Part 0: Form teams and decide on approaches

In class on Monday, we will form teams centered around the ideation projects. You need not join a team associated with your ideation project. However, you should be prepared to adapt as needed to one of the projects.

As a team, you will decide which approach or approaches to the problem you will take. Each member of the team will be responsible for creating their own prototype, but multiple members can use the same approach to the problem in creating the prototype. (E.g., If you have decided on a calendar-based reservation system for common washers and dryers, there are still a host of ways to build the interface for such a system. Just don’t make it 25-live.)

Part 1: Construct your prototypes

Depending on your task, you may find it best to create paper prototypes, to use a computer-based prototyping tool, or to develop role prototype (e.g., a short video prototype, a few short storyboards, a longer storyboard, etc.). Your goal is to envision in greater detail how your design concepts address your design problem.

Do not spend more than 2–3 hours constructing each prototype.

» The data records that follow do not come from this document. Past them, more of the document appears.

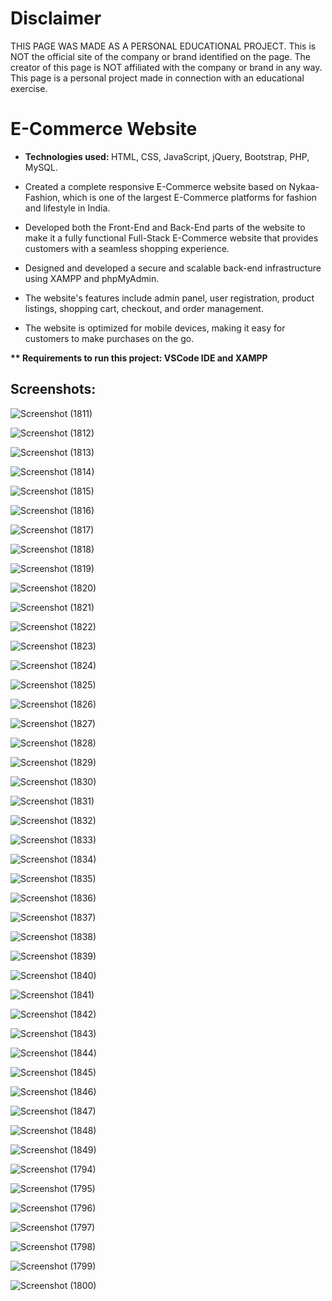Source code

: <h1>Disclaimer</h1>
THIS PAGE WAS MADE AS A PERSONAL EDUCATIONAL PROJECT. This is NOT the official site of the company or brand identified on the page. The creator of this page is NOT affiliated with the company or brand in any way. This page is a personal project made in connection with an educational exercise.

<h1>E-Commerce Website</h1>

* <strong>Technologies used: </strong> HTML, CSS, JavaScript, jQuery, Bootstrap, PHP, MySQL.

* Created a complete responsive E-Commerce website based on Nykaa-Fashion, which is one of the largest E-Commerce platforms for fashion and lifestyle in India.

* Developed both the Front-End and Back-End parts of the website to make it a fully functional Full-Stack E-Commerce website that
provides customers with a seamless shopping experience.

* Designed and developed a secure and scalable back-end infrastructure using XAMPP and phpMyAdmin.

* The website's features include admin panel, user registration, product listings, shopping cart, checkout, and order management.

* The website is optimized for mobile devices, making it easy for customers to make purchases on the go.

<strong>** Requirements to run this project: VSCode IDE and XAMPP </strong>


<h2>Screenshots:</h2>



![Screenshot (1811)](https://github.com/DebajyotiTalukder2001/E-Commerce/assets/136104351/dda46b41-90e8-4a82-a223-a03076bf08a2)




![Screenshot (1812)](https://github.com/DebajyotiTalukder2001/E-Commerce/assets/136104351/90557398-c7a3-42e1-815a-1b5d3005e64d)



![Screenshot (1813)](https://github.com/DebajyotiTalukder2001/E-Commerce/assets/136104351/6e1a53c6-8320-4b46-b688-676fa10a4ea1)





![Screenshot (1814)](https://github.com/DebajyotiTalukder2001/E-Commerce/assets/136104351/6cad9784-6117-492b-a10d-1428b1cae1b3)




![Screenshot (1815)](https://github.com/DebajyotiTalukder2001/E-Commerce/assets/136104351/d2aa5b5d-5ec8-4810-ba88-fee735609c6e)



![Screenshot (1816)](https://github.com/DebajyotiTalukder2001/E-Commerce/assets/136104351/6795d657-76ad-44d3-bb35-246b05dd5708)



![Screenshot (1817)](https://github.com/DebajyotiTalukder2001/E-Commerce/assets/136104351/b5ffbfe6-9bca-43d7-bb3a-58bc3655830a)




![Screenshot (1818)](https://github.com/DebajyotiTalukder2001/E-Commerce/assets/136104351/f5d8124f-6714-44e0-9bca-90fd9c29bd3a)


![Screenshot (1819)](https://github.com/DebajyotiTalukder2001/E-Commerce/assets/136104351/b25f68e3-6725-4758-b1d0-1dabf44bf76a)



![Screenshot (1820)](https://github.com/DebajyotiTalukder2001/E-Commerce/assets/136104351/0c74ab5b-958d-4517-a0c8-d6357ba9d94e)




![Screenshot (1821)](https://github.com/DebajyotiTalukder2001/E-Commerce/assets/136104351/b32804e3-7694-42dd-9784-141cdc3d8e8e)





![Screenshot (1822)](https://github.com/DebajyotiTalukder2001/E-Commerce/assets/136104351/2f0b7456-7dee-44da-a03c-44c99275ca46)




![Screenshot (1823)](https://github.com/DebajyotiTalukder2001/E-Commerce/assets/136104351/cd27e50a-355d-459b-912b-6eaf9fc4ef23)



![Screenshot (1824)](https://github.com/DebajyotiTalukder2001/E-Commerce/assets/136104351/9ec828d0-fa2d-48cb-8c8e-51cd368220cf)



![Screenshot (1825)](https://github.com/DebajyotiTalukder2001/E-Commerce/assets/136104351/29c1d07a-bccb-4966-87c7-c26ce37dbe50)



![Screenshot (1826)](https://github.com/DebajyotiTalukder2001/E-Commerce/assets/136104351/1ecbc115-4d55-4488-85a1-51a6aad2f862)




![Screenshot (1827)](https://github.com/DebajyotiTalukder2001/E-Commerce/assets/136104351/2f49b7d3-faf4-4c89-a292-dd1acb405234)




![Screenshot (1828)](https://github.com/DebajyotiTalukder2001/E-Commerce/assets/136104351/f204c769-9244-423d-b076-042dfbe776ae)




![Screenshot (1829)](https://github.com/DebajyotiTalukder2001/E-Commerce/assets/136104351/c1fc90e0-7580-4193-ba0f-cc6327b09a32)




![Screenshot (1830)](https://github.com/DebajyotiTalukder2001/E-Commerce/assets/136104351/a90ae3d3-6087-4a66-b6c1-057207b46299)




![Screenshot (1831)](https://github.com/DebajyotiTalukder2001/E-Commerce/assets/136104351/81e87e63-b8b4-4868-9360-d835aea69a63)



![Screenshot (1832)](https://github.com/DebajyotiTalukder2001/E-Commerce/assets/136104351/4318ef31-0bbf-4555-aefc-2beb652e5c42)



![Screenshot (1833)](https://github.com/DebajyotiTalukder2001/E-Commerce/assets/136104351/e9c4cc54-23cb-49af-9892-6329ef1d5f2b)



![Screenshot (1834)](https://github.com/DebajyotiTalukder2001/E-Commerce/assets/136104351/cad826e9-c7f9-4842-9648-913ee4e22206)



![Screenshot (1835)](https://github.com/DebajyotiTalukder2001/E-Commerce/assets/136104351/dfcf8d1e-e80a-4acf-a4a0-99698b6f4991)




![Screenshot (1836)](https://github.com/DebajyotiTalukder2001/E-Commerce/assets/136104351/b8fbc3ed-cff9-4ecf-a4d9-fefe02b79072)


![Screenshot (1837)](https://github.com/DebajyotiTalukder2001/E-Commerce/assets/136104351/85aa4b4b-fb7b-410c-a0de-7d133574ba11)



![Screenshot (1838)](https://github.com/DebajyotiTalukder2001/E-Commerce/assets/136104351/37558e9f-34a8-4034-9541-f5eabdd9928d)




![Screenshot (1839)](https://github.com/DebajyotiTalukder2001/E-Commerce/assets/136104351/ad145548-ebc8-4790-8e7b-54f0afa5803d)



![Screenshot (1840)](https://github.com/DebajyotiTalukder2001/E-Commerce/assets/136104351/3530c65d-0098-4cd3-95fc-b46e29f71cef)




![Screenshot (1841)](https://github.com/DebajyotiTalukder2001/E-Commerce/assets/136104351/23b2941b-0a5c-41f8-81f4-ff15e0b02d0a)




![Screenshot (1842)](https://github.com/DebajyotiTalukder2001/E-Commerce/assets/136104351/bb64d826-c04f-4443-affa-76efce00c6a0)



![Screenshot (1843)](https://github.com/DebajyotiTalukder2001/E-Commerce/assets/136104351/388700df-0475-4ce6-9e4c-0e465d45b383)




![Screenshot (1844)](https://github.com/DebajyotiTalukder2001/E-Commerce/assets/136104351/39c931c7-4664-4c17-bada-4022f7e1368a)




![Screenshot (1845)](https://github.com/DebajyotiTalukder2001/E-Commerce/assets/136104351/2adf918d-d1a5-480b-8aaf-24532ae4969c)




![Screenshot (1846)](https://github.com/DebajyotiTalukder2001/E-Commerce/assets/136104351/75904708-bf5e-4400-95a5-166d2350e813)




![Screenshot (1847)](https://github.com/DebajyotiTalukder2001/E-Commerce/assets/136104351/de18bffa-7d1b-40f9-b3e6-022574c96d8b)




![Screenshot (1848)](https://github.com/DebajyotiTalukder2001/E-Commerce/assets/136104351/19607e78-737c-4658-b5a0-a85484f96882)




![Screenshot (1849)](https://github.com/DebajyotiTalukder2001/E-Commerce/assets/136104351/73bba5cf-93a6-4bba-99e6-9094acee97f7)


![Screenshot (1794)](https://github.com/DebajyotiTalukder2001/E-Commerce/assets/136104351/98b00afb-c2a0-4691-91e1-e6b615cec96b)




![Screenshot (1795)](https://github.com/DebajyotiTalukder2001/E-Commerce/assets/136104351/a09320fe-eaeb-469e-a268-f08a1f3b91ab)




![Screenshot (1796)](https://github.com/DebajyotiTalukder2001/E-Commerce/assets/136104351/258f19b2-4de9-4c19-a4c8-7616e9279994)



![Screenshot (1797)](https://github.com/DebajyotiTalukder2001/E-Commerce/assets/136104351/41c70048-dcd7-45e3-9a2c-bc1934927fd3)




![Screenshot (1798)](https://github.com/DebajyotiTalukder2001/E-Commerce/assets/136104351/4629e968-aefb-464d-b46a-63cd0d45ff52)




![Screenshot (1799)](https://github.com/DebajyotiTalukder2001/E-Commerce/assets/136104351/c4e8fc6c-a906-4355-9038-bb00f6c0aff6)



![Screenshot (1800)](https://github.com/DebajyotiTalukder2001/E-Commerce/assets/136104351/84209695-9fb6-4e48-bdc0-35faa0018c16)





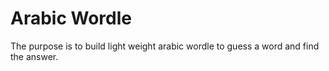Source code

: # Arabic Wordle

The purpose is to build light weight arabic wordle to guess a word and find the answer.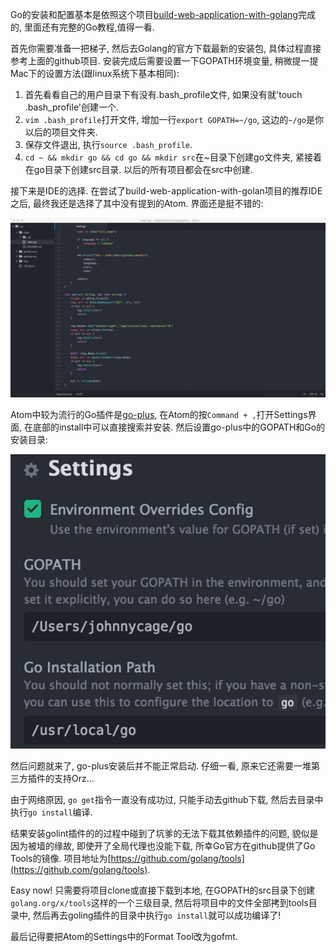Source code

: Go的安装和配置基本是依照这个项目[build-web-application-with-golang](https://github.com/astaxie/build-web-application-with-golang)完成的, 里面还有完整的Go教程,值得一看.

首先你需要准备一把梯子, 然后去Golang的官方下载最新的安装包, 具体过程直接参考上面的github项目. 安装完成后需要设置一下GOPATH环境变量, 稍微提一提Mac下的设置方法(跟linux系统下基本相同):

1.  首先看看自己的用户目录下有没有.bash_profile文件, 如果没有就&#39;touch .bash_profile&#39;创建一个. 
2.  `vim .bash_profile`打开文件, 增加一行`export GOPATH=~/go`, 这边的`~/go`是你以后的项目文件夹.
3.  保存文件退出, 执行`source .bash_profile`.
4.  `cd ~ && mkdir go && cd go && mkdir src`在~目录下创建go文件夹, 紧接着在go目录下创建src目录. 
以后的所有项目都会在src中创建.

接下来是IDE的选择. 在尝试了build-web-application-with-golan项目的推荐IDE之后, 最终我还是选择了其中没有提到的Atom. 界面还是挺不错的:

![''](images/go-install-and-ide-building-0.png)

Atom中较为流行的Go插件是[go-plus](https://github.com/joefitzgerald/go-plus), 在Atom的按`Command + ,`打开Settings界面, 
在底部的install中可以直接搜索并安装. 然后设置go-plus中的GOPATH和Go的安装目录:

![''](images/go-install-and-ide-building-1.png)

然后问题就来了, go-plus安装后并不能正常启动. 仔细一看, 原来它还需要一堆第三方插件的支持Orz...

由于网络原因, `go get`指令一直没有成功过, 只能手动去github下载, 然后去目录中执行`go install`编译.

结果安装golint插件的的过程中碰到了坑爹的无法下载其依赖插件的问题, 貌似是因为被墙的缘故, 即使开了全局代理也没能下载, 所幸Go官方在github提供了Go Tools的镜像.
项目地址为[https://github.com/golang/tools](https://github.com/golang/tools).

Easy now! 只需要将项目clone或直接下载到本地, 在GOPATH的src目录下创建`golang.org/x/tools`这样的一个三级目录, 然后将项目中的文件全部拷到tools目录中, 
然后再去goling插件的目录中执行`go install`就可以成功编译了!

最后记得要把Atom的Settings中的Format Tool改为gofmt.

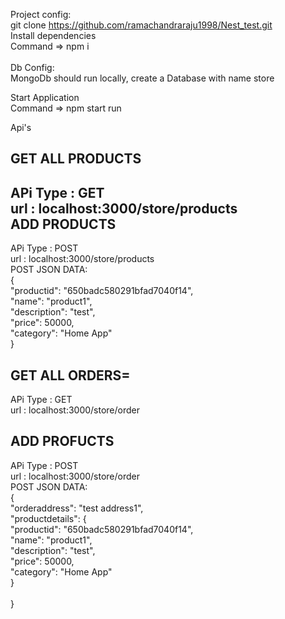 Project config: <br/>
git clone https://github.com/ramachandraraju1998/Nest_test.git<br/>
Install dependencies <br/>
Command => npm i <br/>
<br/>
Db Config:<br/>
MongoDb should run locally, create a Database with name store<br/>

Start Application <br/>
Command => npm start run<br/>

Api's
<br/>

GET ALL PRODUCTS
----------------
APi Type : GET<br/>
url : localhost:3000/store/products
<br/>
ADD PRODUCTS
------------
APi Type : POST<br/>
url : localhost:3000/store/products<br/>
POST JSON DATA:<br/>
{<br/>
    "productid": "650badc580291bfad7040f14",<br/>
    "name": "product1",<br/>
    "description": "test",<br/>
    "price": 50000,<br/>
    "category": "Home App"<br/>
}
<br/>

GET ALL ORDERS=
----------------
APi Type : GET<br/>
url : localhost:3000/store/order<br/>

ADD PROFUCTS
------------
APi Type : POST<br/>
url : localhost:3000/store/order<br/>
POST JSON DATA:<br/>
{<br/>
    "orderaddress": "test address1",<br/>
    "productdetails": {<br/>
        "productid": "650badc580291bfad7040f14",<br/>
        "name": "product1",<br/>
        "description": "test",<br/>
        "price": 50000,<br/>
        "category": "Home App"<br/>
    }<br/>
    <br/>
}<br/>
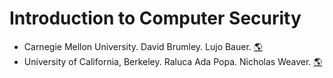 # Introduction to Computer Security
- Carnegie Mellon University. David Brumley. Lujo Bauer.
[:earth_americas:](https://www.andrew.cmu.edu/course/18-330/2022s/)
- University of California, Berkeley. Raluca Ada Popa. Nicholas Weaver.
[:earth_americas:](https://cs161.org/)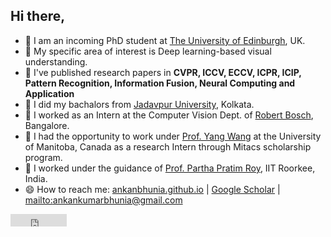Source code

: ## Hi there,

- 🌱 I am an incoming PhD student at [The University of Edinburgh](https://www.ed.ac.uk/), UK.
- 📍 My specific area of interest is Deep learning-based visual understanding. 
- 🌱 I've published research papers in **CVPR, ICCV, ECCV, ICPR, ICIP, Pattern Recognition, Information Fusion, Neural Computing and Application**
- 👯 I did my bachalors from [Jadavpur University](http://www.jaduniv.edu.in/), Kolkata.
- 💬 I worked as an Intern at the Computer Vision Dept. of [Robert Bosch](https://www.bosch.com/), Bangalore.
- 💬 I had the opportunity to work under [Prof. Yang Wang](https://www.cs.umanitoba.ca/~ywang/) at the University of Manitoba, Canada as a research Intern through Mitacs scholarship program. 
- 💬 I worked under the guidance of [Prof. Partha Pratim Roy](https://www.iitr.ac.in/departments/CSE/pages/People+Faculty+Partha_Pratim_Roy.html), IIT Roorkee, India. 
- 😄 How to reach me: [ankanbhunia.github.io](https://ankanbhunia.github.io/) | [Google Scholar](https://scholar.google.com/citations?user=2leAc3AAAAAJ&hl=en) | [mailto:ankankumarbhunia@gmail.com](ankankumarbhunia@gmail.com)
<div>
<iframe src="https://ghbtns.com/github-btn.html?user=ankanbhunia&repo=PIDM&type=star&count=true&size=small" frameborder="0" style="margin-top:0px;" scrolling="0" width="90" height="20"  title="GitHub"></iframe>
</div>
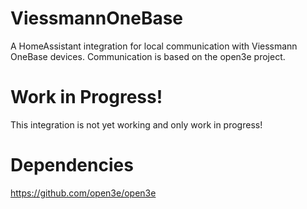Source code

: # ViessmannOneBase
A HomeAssistant integration for local communication with Viessmann OneBase devices. Communication is based on the open3e project.

# Work in Progress!
This integration is not yet working and only work in progress!

# Dependencies
https://github.com/open3e/open3e
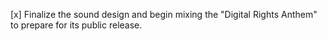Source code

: [x] Finalize the sound design and begin mixing the "Digital Rights Anthem" to prepare for its public release.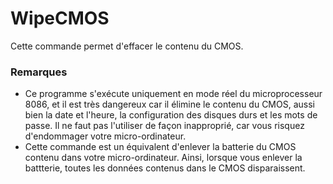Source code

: # WipeCMOS
Cette commande permet d'effacer le contenu du CMOS.

<h3>Remarques</h3>
<ul>
  <li>Ce programme s'exécute uniquement en mode réel du microprocesseur 8086, et il est très dangereux car il élimine le contenu du CMOS, aussi bien la date et l'heure, la configuration des disques durs et les mots de passe. Il ne faut pas l'utiliser de façon inapproprié, car vous risquez d'endommager votre micro-ordinateur.</li>
  <li>Cette commande est un équivalent d'enlever la batterie du CMOS contenu dans votre micro-ordinateur. Ainsi, lorsque vous enlever la battterie, toutes les données contenus dans le CMOS disparaissent.</li>
</ul>
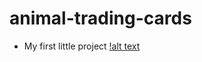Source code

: # animal-trading-cards
* My first little project
[!alt text](https://github.com/kingmathers92/animal-trading-cards/master/design-prototype.png)
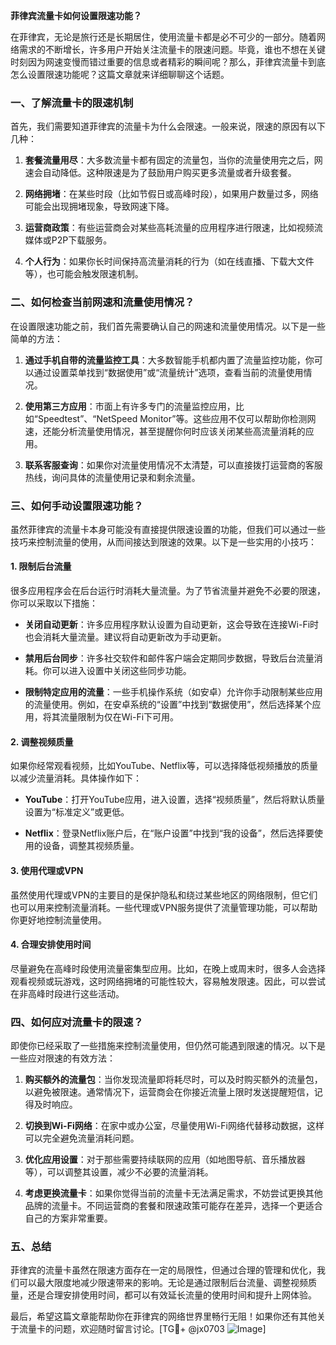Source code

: **菲律宾流量卡如何设置限速功能？**

在菲律宾，无论是旅行还是长期居住，使用流量卡都是必不可少的一部分。随着网络需求的不断增长，许多用户开始关注流量卡的限速问题。毕竟，谁也不想在关键时刻因为网速变慢而错过重要的信息或者精彩的瞬间呢？那么，菲律宾流量卡到底怎么设置限速功能呢？这篇文章就来详细聊聊这个话题。

### 一、了解流量卡的限速机制

首先，我们需要知道菲律宾的流量卡为什么会限速。一般来说，限速的原因有以下几种：

1. **套餐流量用尽**：大多数流量卡都有固定的流量包，当你的流量使用完之后，网速会自动降低。这种限速是为了鼓励用户购买更多流量或者升级套餐。
   
2. **网络拥堵**：在某些时段（比如节假日或高峰时段），如果用户数量过多，网络可能会出现拥堵现象，导致网速下降。

3. **运营商政策**：有些运营商会对某些高耗流量的应用程序进行限速，比如视频流媒体或P2P下载服务。

4. **个人行为**：如果你长时间保持高流量消耗的行为（如在线直播、下载大文件等），也可能会触发限速机制。

### 二、如何检查当前网速和流量使用情况？

在设置限速功能之前，我们首先需要确认自己的网速和流量使用情况。以下是一些简单的方法：

1. **通过手机自带的流量监控工具**：大多数智能手机都内置了流量监控功能，你可以通过设置菜单找到“数据使用”或“流量统计”选项，查看当前的流量使用情况。

2. **使用第三方应用**：市面上有许多专门的流量监控应用，比如“Speedtest”、“NetSpeed Monitor”等。这些应用不仅可以帮助你检测网速，还能分析流量使用情况，甚至提醒你何时应该关闭某些高流量消耗的应用。

3. **联系客服查询**：如果你对流量使用情况不太清楚，可以直接拨打运营商的客服热线，询问具体的流量使用记录和剩余流量。

### 三、如何手动设置限速功能？

虽然菲律宾的流量卡本身可能没有直接提供限速设置的功能，但我们可以通过一些技巧来控制流量的使用，从而间接达到限速的效果。以下是一些实用的小技巧：

#### 1. **限制后台流量**

很多应用程序会在后台运行时消耗大量流量。为了节省流量并避免不必要的限速，你可以采取以下措施：

- **关闭自动更新**：许多应用程序默认设置为自动更新，这会导致在连接Wi-Fi时也会消耗大量流量。建议将自动更新改为手动更新。
  
- **禁用后台同步**：许多社交软件和邮件客户端会定期同步数据，导致后台流量消耗。你可以进入设置中关闭这些同步功能。

- **限制特定应用的流量**：一些手机操作系统（如安卓）允许你手动限制某些应用的流量使用。例如，在安卓系统的“设置”中找到“数据使用”，然后选择某个应用，将其流量限制为仅在Wi-Fi下可用。

#### 2. **调整视频质量**

如果你经常观看视频，比如YouTube、Netflix等，可以选择降低视频播放的质量以减少流量消耗。具体操作如下：

- **YouTube**：打开YouTube应用，进入设置，选择“视频质量”，然后将默认质量设置为“标准定义”或更低。
  
- **Netflix**：登录Netflix账户后，在“账户设置”中找到“我的设备”，然后选择要使用的设备，调整其视频质量。

#### 3. **使用代理或VPN**

虽然使用代理或VPN的主要目的是保护隐私和绕过某些地区的网络限制，但它们也可以用来控制流量消耗。一些代理或VPN服务提供了流量管理功能，可以帮助你更好地控制流量使用。

#### 4. **合理安排使用时间**

尽量避免在高峰时段使用流量密集型应用。比如，在晚上或周末时，很多人会选择观看视频或玩游戏，这时网络拥堵的可能性较大，容易触发限速。因此，可以尝试在非高峰时段进行这些活动。

### 四、如何应对流量卡的限速？

即使你已经采取了一些措施来控制流量使用，但仍然可能遇到限速的情况。以下是一些应对限速的有效方法：

1. **购买额外的流量包**：当你发现流量即将耗尽时，可以及时购买额外的流量包，以避免被限速。通常情况下，运营商会在你接近流量上限时发送提醒短信，记得及时响应。

2. **切换到Wi-Fi网络**：在家中或办公室，尽量使用Wi-Fi网络代替移动数据，这样可以完全避免流量消耗问题。

3. **优化应用设置**：对于那些需要持续联网的应用（如地图导航、音乐播放器等），可以调整其设置，减少不必要的流量消耗。

4. **考虑更换流量卡**：如果你觉得当前的流量卡无法满足需求，不妨尝试更换其他品牌的流量卡。不同运营商的套餐和限速政策可能存在差异，选择一个更适合自己的方案非常重要。

### 五、总结

菲律宾的流量卡虽然在限速方面存在一定的局限性，但通过合理的管理和优化，我们可以最大限度地减少限速带来的影响。无论是通过限制后台流量、调整视频质量，还是合理安排使用时间，都可以有效延长流量的使用时间和提升上网体验。

最后，希望这篇文章能帮助你在菲律宾的网络世界里畅行无阻！如果你还有其他关于流量卡的问题，欢迎随时留言讨论。[TG💪+ @jx0703 ![Image](https://github.com/user-attachments/assets/dbca1d08-cadb-493c-b0ec-ad6f7a83f270)]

Part 2: Test your prototypes as others

Recruit two people to give you feedback on your prototypes. If you have built interactive prototypes (e.g., paper prototypes or computer-based prototypes), you should ask them to carry out a task using the prototype and note any problems they experience. (That is, you will carry out an informal usability test.) If you create a non-interactive prototype, have your participants watch or view the prototype and interview them informally to get their feedback.

Part 3: Test your prototypes with classmates as a focus group

You will be assigned another team to serve as a focus group to give you feedback on your prototypes. Only one member of the team need interact with each interactive prototype, but all should observe and provide comments.

Assessment

In the Assessment 6 channel on Teams, each member of the team should a short document that explains your work, according to the following standards.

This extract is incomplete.